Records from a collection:
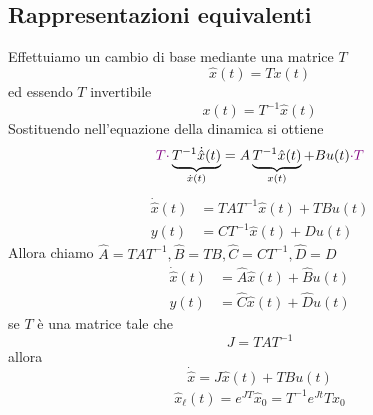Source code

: \documentclass{article}
\numberwithin{equation}{subsection}
\let\oldsubsection\subsection%
\renewcommand{\subsection}{%
  \renewcommand{\theequation}{\thesubsection.\arabic{equation}}%
  \oldsubsection}%
\begin{document}
\subsection{Rappresentazioni equivalenti}
Effettuiamo un cambio di base mediante una matrice $T$
\begin{equation}
    \hat x(t) = T x(t)
\end{equation}
ed essendo $T$ invertibile
\begin{equation}
    x(t) = T^{-1} \hat x(t)
\end{equation}
Sostituendo nell'equazione della dinamica si ottiene
\begin{align*}
    {\color{violet} T \cdot} \underbrace{T^{-1} \dot{\hat x}(t)}_{\dot x(t)} &= A \underbrace{T^{-1} \hat x(t)}_{x(t)} + B u(t) {\color{violet} \cdot T } \\
\end{align*}
\begin{align*}
    \dot{\hat x}(t) &= TAT^{-1} \hat x(t) + T B u(t)\\
    y(t) &= CT^{-1} \hat x(t) + D u(t)
\end{align*}
Allora chiamo $\hat A = TAT^{-1}, \hat B=TB, \hat C = CT^{-1}, \hat D = D$
\begin{align*}
    \dot{\hat x}(t)  &= \hat A \hat x(t) + \hat B u(t)\\
    y(t) &= \hat C \hat x(t) + \hat D u(t)
\end{align*}
se $T$ è una matrice tale che
\begin{equation}
    J = TAT^{-1}
\end{equation}
allora
\begin{equation}
    \dot{\hat x} = J \hat x(t) + T B u(t)
\end{equation}
\begin{align*}
    \hat x_\ell (t) = e^{JT} \hat x_0 = T^{-1} e^{Jt}T x_0
\end{align*}
\end{document}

» AIM OF THE TASK:
Every record is to be repeated exactly, and no picture is carried over.

» SOLUTION FOR THIS EXERCISE:
Source code

: \documentclass{article}
\numberwithin{equation}{subsection}
\let\oldsubsection\subsection%
\renewcommand{\subsection}{%
  \renewcommand{\theequation}{\thesubsection.\arabic{equation}}%
  \oldsubsection}%
\begin{document}
\subsection{Rappresentazioni equivalenti}
Effettuiamo un cambio di base mediante una matrice $T$
\begin{equation}
    \hat x(t) = T x(t)
\end{equation}
ed essendo $T$ invertibile
\begin{equation}
    x(t) = T^{-1} \hat x(t)
\end{equation}
Sostituendo nell'equazione della dinamica si ottiene
\begin{align*}
    {\color{violet} T \cdot} \underbrace{T^{-1} \dot{\hat x}(t)}_{\dot x(t)} &= A \underbrace{T^{-1} \hat x(t)}_{x(t)} + B u(t) {\color{violet} \cdot T } \\
\end{align*}
\begin{align*}
    \dot{\hat x}(t) &= TAT^{-1} \hat x(t) + T B u(t)\\
    y(t) &= CT^{-1} \hat x(t) + D u(t)
\end{align*}
Allora chiamo $\hat A = TAT^{-1}, \hat B=TB, \hat C = CT^{-1}, \hat D = D$
\begin{align*}
    \dot{\hat x}(t)  &= \hat A \hat x(t) + \hat B u(t)\\
    y(t) &= \hat C \hat x(t) + \hat D u(t)
\end{align*}
se $T$ è una matrice tale che
\begin{equation}
    J = TAT^{-1}
\end{equation}
allora
\begin{equation}
    \dot{\hat x} = J \hat x(t) + T B u(t)
\end{equation}
\begin{align*}
    \hat x_\ell (t) = e^{JT} \hat x_0 = T^{-1} e^{Jt}T x_0
\end{align*}
\end{document}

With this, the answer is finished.